* [REQUIRED ACTION]: Please transcribe the records precisely; pictures stay out of your copy.

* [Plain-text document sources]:
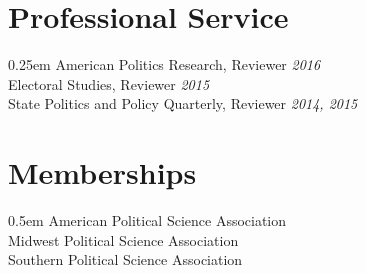\documentclass[article,11pt,oneside]{memoir}
\begin{document}
\bigskip{}

\section{Professional Service}{0.25em}
American Politics Research, Reviewer \hfill \emph{2016}\\
Electoral Studies, Reviewer \hfill \emph{2015}\\
State Politics and Policy Quarterly, Reviewer \hfill \emph{2014, 2015} \\

\section{Memberships}{0.5em}
American Political Science Association \\
Midwest Political Science Association \\
Southern Political Science Association \\
\end{document}
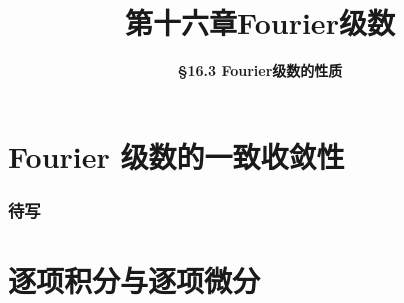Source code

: \everymath{\displaystyle}



\title[第十六章\\
Fourier级数]{\texorpdfstring{\LARGE \bfseries 第十六章\quad Fourier级数}{第十六章 Fourier级数}} %
\author[\smaller \S 16.3\\
Fourier级数的性质] %
{\Large \bfseries \S 16.3 Fourier级数的性质}
\date{}





\begin{frame}

\titlepage %

\end{frame}



\section{Fourier 级数的一致收敛性}


\begin{frame}
\frametitle{待写}

\end{frame}


\section{逐项积分与逐项微分}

* [WRITTEN REPLY]:
\documentclass[article,11pt,oneside]{memoir}
\begin{document}
\bigskip{}

\section{Professional Service}{0.25em}
American Politics Research, Reviewer \hfill \emph{2016}\\
Electoral Studies, Reviewer \hfill \emph{2015}\\
State Politics and Policy Quarterly, Reviewer \hfill \emph{2014, 2015} \\

\section{Memberships}{0.5em}
American Political Science Association \\
Midwest Political Science Association \\
Southern Political Science Association \\
\end{document}
Source code

: \everymath{\displaystyle}



\title[第十六章\\
Fourier级数]{\texorpdfstring{\LARGE \bfseries 第十六章\quad Fourier级数}{第十六章 Fourier级数}} %
\author[\smaller \S 16.3\\
Fourier级数的性质] %
{\Large \bfseries \S 16.3 Fourier级数的性质}
\date{}





\begin{frame}

\titlepage %

\end{frame}



\section{Fourier 级数的一致收敛性}


\begin{frame}
\frametitle{待写}

\end{frame}


\section{逐项积分与逐项微分}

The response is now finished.